Yesterday (12 February) marked the International Day against the Use of Child Soldiers – also known as Red Hand Day, the day commemorates the fates of child soldiers, children who are forced to serve as soldiers in wars and armed conflicts. The objective of Red Hand Day is to call for action against this practice and support for children who are affected by it. Children have been used repeatedly as soldiers in many recent armed conflicts, such as in the Democratic Republic of the Congo, Rwanda, Uganda, Sudan, Côte d’Ivoire, Myanmar, Philippines, Colombia, and Palestine.
Federica Mogherini, chief of the EU diplomacy and the UN Special Representative for Children and Armed Conflict, Leila Zerrougui, pledged to intensify their efforts to end the recruitment and the use of children in armed conflict. Both leaders commented that on the International Day against the Use of Child Soldiers, we jointly celebrate a growing global consensus among UN Member States that they should not recruit or use children in armed forces in conflict and that boys and girls should be protected from all grave violations.
“Child soldiers are always the victims: forced to combat, often brutally abused, and not rarely isolated when they finally manage to get back to their communities. I met Colombian boys and girls who have managed to quit the FARC’s guerrilla and are now looking at their future with hope,” said Federica Mogherini and added that “we have the duty to keep supporting them and all the former child soldiers, to give them the chance of a good education and of a place in their societies. At the same time, we will continue to bring forward our engagement in ending the recruitment and use of children by armed forces. Depriving a child of its rights is depriving a society of its future.”

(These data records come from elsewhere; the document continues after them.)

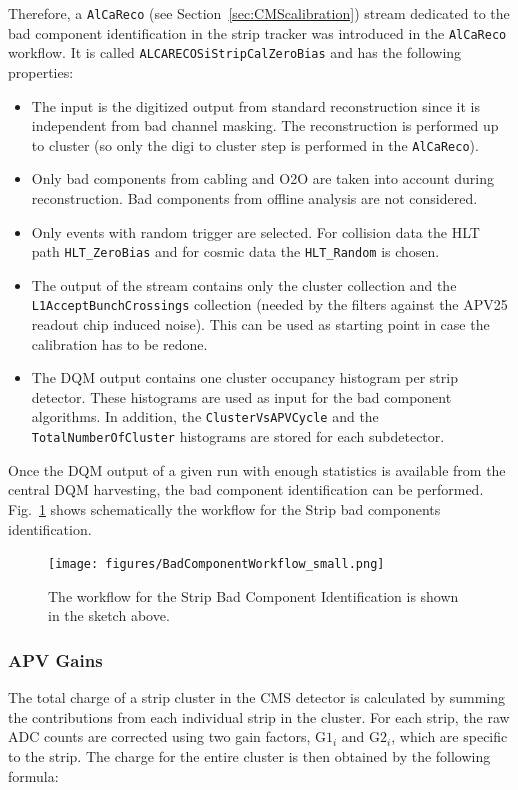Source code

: Therefore, a \texttt{AlCaReco} (see Section~\ref{sec:CMScalibration}) stream dedicated to the bad component identification in the strip tracker was introduced in the \texttt{AlCaReco} workflow. It is called \texttt{ALCARECOSiStripCalZeroBias} and has the following properties:
\begin{itemize}
\item  The input is the digitized output from standard reconstruction since it is independent from bad channel masking. The reconstruction is performed up to cluster (so only the digi to cluster step is performed in the \texttt{AlCaReco}).
\item Only bad components from cabling and O2O are taken into account during reconstruction. Bad components from offline analysis are not considered.
\item Only events with random trigger are selected. For collision data the HLT path \texttt{HLT\_ZeroBias} and for cosmic data the \texttt{HLT\_Random} is chosen.
\item The output of the stream contains only the cluster collection and the \texttt{L1AcceptBunchCrossings} collection (needed by the filters against the APV25 readout chip \cite{French:2001xb} induced noise). This can be used as starting point in case the calibration has to be redone.
\item The DQM output contains one cluster occupancy histogram per strip detector. These histograms are used as input for the bad component algorithms. In addition, the \texttt{ClusterVsAPVCycle} and the \texttt{TotalNumberOfCluster} histograms are stored for each subdetector. 
\end{itemize}

Once the DQM output of a given run with enough statistics is available from the central DQM harvesting, the bad component identification can be performed.\\ Fig.~\ref{fig:fill10200PCL_0} shows schematically the workflow for the Strip bad components identification.

\begin{figure}[htbp]
   \centering
	\texttt{[image: figures/BadComponentWorkflow\_small.png]}
   \caption{The workflow for the Strip Bad Component Identification is shown in the sketch above.}
   \label{fig:fill10200PCL_0}
\end{figure}

\subsubsection{APV Gains}
The total charge of a strip cluster in the CMS detector is calculated by summing the contributions from each individual strip in the cluster. For each strip, the raw ADC counts are corrected using two gain factors, \(\text{G1}_i\) and \(\text{G2}_i\), which are specific to the strip. The charge for the entire cluster is then obtained by the following formula:

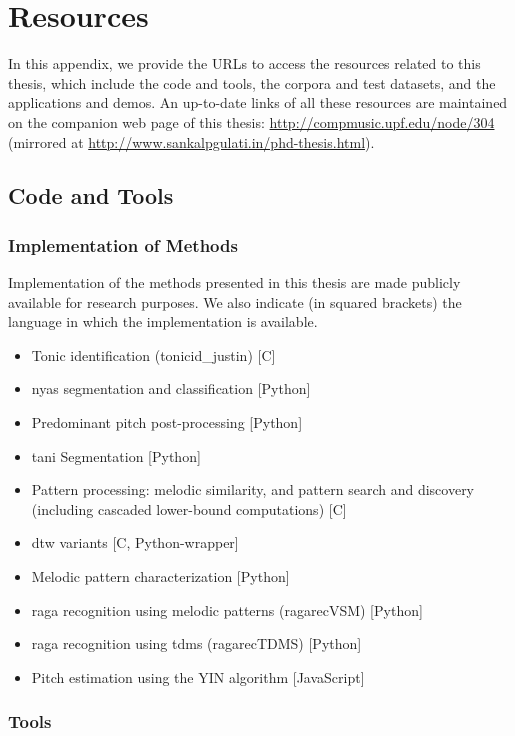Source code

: \chapter{Resources}\label{app:resources}

In this appendix, we provide the URLs to access the resources related to this thesis, which include the code and tools, the corpora and test datasets, and the applications and demos. An up-to-date links of all these resources are maintained on the companion web page of this thesis: \url{http://compmusic.upf.edu/node/304} (mirrored at \url{http://www.sankalpgulati.in/phd-thesis.html}).

\section*{Code and Tools}

\subsection*{Implementation of Methods}
Implementation of the methods presented in this thesis are made publicly available for research purposes. We also indicate (in squared brackets) the language in which the implementation is available.

\begin{itemize}
	\item Tonic identification (\acrshort{tonicid_justin}) [C]
	\item \Gls{nyas} segmentation and classification [Python]
	\item Predominant pitch post-processing [Python]
	\item \Gls{tani} Segmentation [Python]
	\item Pattern processing: melodic similarity, and pattern search and discovery (including cascaded lower-bound computations) [C]
	\item \Gls{dtw} variants [C, Python-wrapper]
	\item Melodic pattern characterization [Python]
	\item \Gls{raga} recognition using melodic patterns (\acrshort{ragarecVSM}) [Python]
	\item \Gls{raga} recognition using \acrshort{tdms} (\acrshort{ragarecTDMS}) [Python]
	\item Pitch estimation using the YIN algorithm [JavaScript]
\end{itemize}

\subsection*{Tools}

“Armed groups have historically constituted the majority of child recruiters. Positive work and results with Member States – notably through the campaign ‘Children, Not Soldiers’ – are facilitating engagement with non-state actors and as a result, more and more are reaching out to the United Nations to end the recruitment and use and other grave violations against children,” stressed Leila Zerrougui. It is estimated that there were about 250,000 child soldiers as of 2009, a third of whom are girls, but it is difficult to estimate a more precise number as most of them are deployed in armed rebel groups. Although more than 115,000 child soldiers were released, for example, in Sudan as a result of advocacy and action plans, rehabilitation for child-soldiers returned to their communities is either inadequate or non-existent.